This song exists in so many variants, but I picked this one, as I so often do, for teaching ukulele. There are not many i-v songs3 as I mentioned in a previous post and this recording in this key is a good match for beginning ukulele. It’s also a good beginning guitar key. The open chords on a guitar are much more limited, so I’m always excited to find a recording in a key that works. I’m also fond of the simplicity of this version, with its two verses and harmonica ritornello. It’s a fantastic model to use for songwriting.
other recordings:
Jean Ritchie. Singing the Traditional Songs of Her Kentucky Mountain Family. Rhino. C# aeolian. The melodic pitch-set here is an interesting pentatonic scale that has no third up from the tonic, yet still has a minor-feel to it: DO re mi sol la do re’ (more on pentatonics here.)
Ella Jenkins. Rhythms of Childhood. Smithsonian Folkways. D minor. This is a recording from 1963. Here she harmonizes the song mainly with i, VII, and v, but as the song goes on, it often cadences III-v-i.

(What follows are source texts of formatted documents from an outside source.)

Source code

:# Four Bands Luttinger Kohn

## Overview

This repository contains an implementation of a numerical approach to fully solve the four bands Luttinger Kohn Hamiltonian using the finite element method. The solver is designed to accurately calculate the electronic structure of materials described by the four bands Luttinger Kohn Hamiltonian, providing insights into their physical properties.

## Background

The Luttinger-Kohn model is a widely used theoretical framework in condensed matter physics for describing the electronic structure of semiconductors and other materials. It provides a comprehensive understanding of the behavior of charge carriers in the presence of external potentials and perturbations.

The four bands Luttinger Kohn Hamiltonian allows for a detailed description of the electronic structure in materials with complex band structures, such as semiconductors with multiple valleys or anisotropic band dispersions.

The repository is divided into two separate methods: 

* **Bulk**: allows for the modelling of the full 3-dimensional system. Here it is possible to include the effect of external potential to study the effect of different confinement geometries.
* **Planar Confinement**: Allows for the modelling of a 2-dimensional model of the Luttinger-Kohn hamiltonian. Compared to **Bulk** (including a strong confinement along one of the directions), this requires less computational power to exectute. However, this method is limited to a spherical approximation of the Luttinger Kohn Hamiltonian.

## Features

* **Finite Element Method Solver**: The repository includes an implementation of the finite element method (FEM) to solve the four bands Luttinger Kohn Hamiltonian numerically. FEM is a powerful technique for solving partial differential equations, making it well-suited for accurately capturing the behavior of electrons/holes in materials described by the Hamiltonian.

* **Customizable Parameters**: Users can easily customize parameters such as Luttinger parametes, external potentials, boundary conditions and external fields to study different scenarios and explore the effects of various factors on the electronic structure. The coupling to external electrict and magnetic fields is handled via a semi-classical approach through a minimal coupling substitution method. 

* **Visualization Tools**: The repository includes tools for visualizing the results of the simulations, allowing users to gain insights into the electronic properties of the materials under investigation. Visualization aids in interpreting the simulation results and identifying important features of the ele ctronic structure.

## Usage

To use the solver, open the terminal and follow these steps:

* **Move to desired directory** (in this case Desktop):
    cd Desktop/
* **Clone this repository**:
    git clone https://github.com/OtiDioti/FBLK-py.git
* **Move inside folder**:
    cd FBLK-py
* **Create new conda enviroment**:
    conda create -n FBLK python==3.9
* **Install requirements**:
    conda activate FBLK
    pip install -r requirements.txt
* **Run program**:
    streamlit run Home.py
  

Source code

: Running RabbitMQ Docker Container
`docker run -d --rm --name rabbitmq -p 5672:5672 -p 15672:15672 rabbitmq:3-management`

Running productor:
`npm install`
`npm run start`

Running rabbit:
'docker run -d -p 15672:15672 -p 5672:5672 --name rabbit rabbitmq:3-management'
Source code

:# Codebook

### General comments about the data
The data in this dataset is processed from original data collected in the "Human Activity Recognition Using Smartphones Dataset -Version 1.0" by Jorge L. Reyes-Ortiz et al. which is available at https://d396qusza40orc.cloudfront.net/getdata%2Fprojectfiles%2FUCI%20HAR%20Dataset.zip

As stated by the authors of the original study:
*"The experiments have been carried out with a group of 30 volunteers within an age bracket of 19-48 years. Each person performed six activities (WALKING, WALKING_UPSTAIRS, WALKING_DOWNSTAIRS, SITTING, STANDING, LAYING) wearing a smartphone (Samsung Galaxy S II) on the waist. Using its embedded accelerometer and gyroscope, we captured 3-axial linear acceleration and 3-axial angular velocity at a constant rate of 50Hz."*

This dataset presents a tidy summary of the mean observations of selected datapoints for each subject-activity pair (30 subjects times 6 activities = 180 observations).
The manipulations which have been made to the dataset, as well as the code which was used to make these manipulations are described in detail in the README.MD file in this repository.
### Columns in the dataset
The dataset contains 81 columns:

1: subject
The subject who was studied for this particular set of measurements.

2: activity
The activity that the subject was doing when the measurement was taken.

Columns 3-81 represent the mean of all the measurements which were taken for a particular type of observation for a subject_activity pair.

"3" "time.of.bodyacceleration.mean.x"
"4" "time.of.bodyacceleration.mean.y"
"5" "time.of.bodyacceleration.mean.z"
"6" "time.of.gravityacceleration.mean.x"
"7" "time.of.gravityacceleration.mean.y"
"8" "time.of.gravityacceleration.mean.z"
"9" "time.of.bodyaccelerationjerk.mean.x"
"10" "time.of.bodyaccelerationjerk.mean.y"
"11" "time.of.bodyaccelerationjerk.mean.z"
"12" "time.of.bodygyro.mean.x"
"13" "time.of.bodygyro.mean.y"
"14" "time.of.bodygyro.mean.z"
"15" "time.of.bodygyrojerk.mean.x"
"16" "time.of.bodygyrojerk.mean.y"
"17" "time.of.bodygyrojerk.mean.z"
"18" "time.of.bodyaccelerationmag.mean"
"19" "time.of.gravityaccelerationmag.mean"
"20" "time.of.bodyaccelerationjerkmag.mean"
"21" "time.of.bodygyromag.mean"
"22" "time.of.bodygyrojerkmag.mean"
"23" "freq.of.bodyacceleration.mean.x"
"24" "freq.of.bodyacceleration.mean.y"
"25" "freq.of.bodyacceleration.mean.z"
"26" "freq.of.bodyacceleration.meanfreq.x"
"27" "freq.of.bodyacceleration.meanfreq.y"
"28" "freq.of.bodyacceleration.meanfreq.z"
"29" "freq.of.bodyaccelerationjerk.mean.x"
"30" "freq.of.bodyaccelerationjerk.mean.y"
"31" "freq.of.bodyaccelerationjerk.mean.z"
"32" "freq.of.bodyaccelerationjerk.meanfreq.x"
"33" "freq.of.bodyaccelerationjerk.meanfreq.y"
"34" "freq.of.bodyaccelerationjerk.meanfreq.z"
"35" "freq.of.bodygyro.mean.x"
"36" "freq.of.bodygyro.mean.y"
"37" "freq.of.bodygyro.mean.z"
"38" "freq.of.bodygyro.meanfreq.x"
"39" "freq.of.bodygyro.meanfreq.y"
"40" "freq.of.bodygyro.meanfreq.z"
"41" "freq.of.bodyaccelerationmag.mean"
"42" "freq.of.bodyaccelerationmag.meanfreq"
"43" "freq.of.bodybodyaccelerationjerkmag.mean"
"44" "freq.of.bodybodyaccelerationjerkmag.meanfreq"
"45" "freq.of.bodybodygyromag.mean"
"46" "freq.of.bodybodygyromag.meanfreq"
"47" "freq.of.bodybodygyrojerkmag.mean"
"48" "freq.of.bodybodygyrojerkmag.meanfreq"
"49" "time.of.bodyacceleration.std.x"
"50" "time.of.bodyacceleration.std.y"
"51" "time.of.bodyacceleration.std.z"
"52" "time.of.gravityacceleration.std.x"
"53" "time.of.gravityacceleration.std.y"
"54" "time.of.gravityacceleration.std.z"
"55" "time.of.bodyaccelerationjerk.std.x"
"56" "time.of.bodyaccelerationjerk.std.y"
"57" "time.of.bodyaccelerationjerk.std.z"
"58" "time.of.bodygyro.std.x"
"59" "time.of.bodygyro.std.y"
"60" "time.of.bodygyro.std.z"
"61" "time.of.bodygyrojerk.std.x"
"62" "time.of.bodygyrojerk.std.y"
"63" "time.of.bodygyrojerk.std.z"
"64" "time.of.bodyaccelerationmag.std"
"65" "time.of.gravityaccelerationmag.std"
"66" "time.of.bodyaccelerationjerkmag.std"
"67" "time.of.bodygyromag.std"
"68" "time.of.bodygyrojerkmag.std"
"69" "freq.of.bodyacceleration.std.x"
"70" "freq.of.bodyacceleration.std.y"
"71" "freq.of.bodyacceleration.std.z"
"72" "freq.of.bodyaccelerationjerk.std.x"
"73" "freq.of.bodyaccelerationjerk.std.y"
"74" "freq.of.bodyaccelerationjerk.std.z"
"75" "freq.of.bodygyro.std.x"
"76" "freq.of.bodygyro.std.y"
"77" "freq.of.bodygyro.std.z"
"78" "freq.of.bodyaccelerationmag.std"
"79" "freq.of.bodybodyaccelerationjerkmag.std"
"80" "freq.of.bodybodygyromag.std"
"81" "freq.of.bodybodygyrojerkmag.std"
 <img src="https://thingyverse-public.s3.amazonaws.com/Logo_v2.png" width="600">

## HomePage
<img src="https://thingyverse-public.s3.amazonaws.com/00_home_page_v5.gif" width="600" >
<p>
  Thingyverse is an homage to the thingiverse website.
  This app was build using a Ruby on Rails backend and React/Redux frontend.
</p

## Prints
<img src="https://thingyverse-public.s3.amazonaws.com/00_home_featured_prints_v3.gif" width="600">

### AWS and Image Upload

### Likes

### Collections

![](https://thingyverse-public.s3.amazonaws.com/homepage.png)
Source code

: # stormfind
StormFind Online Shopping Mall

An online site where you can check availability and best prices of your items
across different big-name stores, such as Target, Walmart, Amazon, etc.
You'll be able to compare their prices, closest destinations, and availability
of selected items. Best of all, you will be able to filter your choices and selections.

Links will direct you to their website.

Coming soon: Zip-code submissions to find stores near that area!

Ella Jenkins. This A Way That A Way. Smithsonian Folkways. D minor. This recording is from 1973. It uses i-V7 to harmonize the song.
Clarence Ashley. American Epic: The Collection. Columbia. Ab minor. Harmonized with i-VII. Lyrically quite different from the others — it becomes about a card game! — but melodically much closer to what Jenkins performs.
It also doesn’t lay its eggs in other birds’ nests. As much. https://lovethebirds.com/american-cuckoos/
I still want a replica of this man to cover the birds of New England in a substack, same format, same title, just different birds.
In comparison to i-V or I-V or I-IV songs. There are hundreds of those. I’ve got plenty of material to work with and not enough hours in the day to work with it!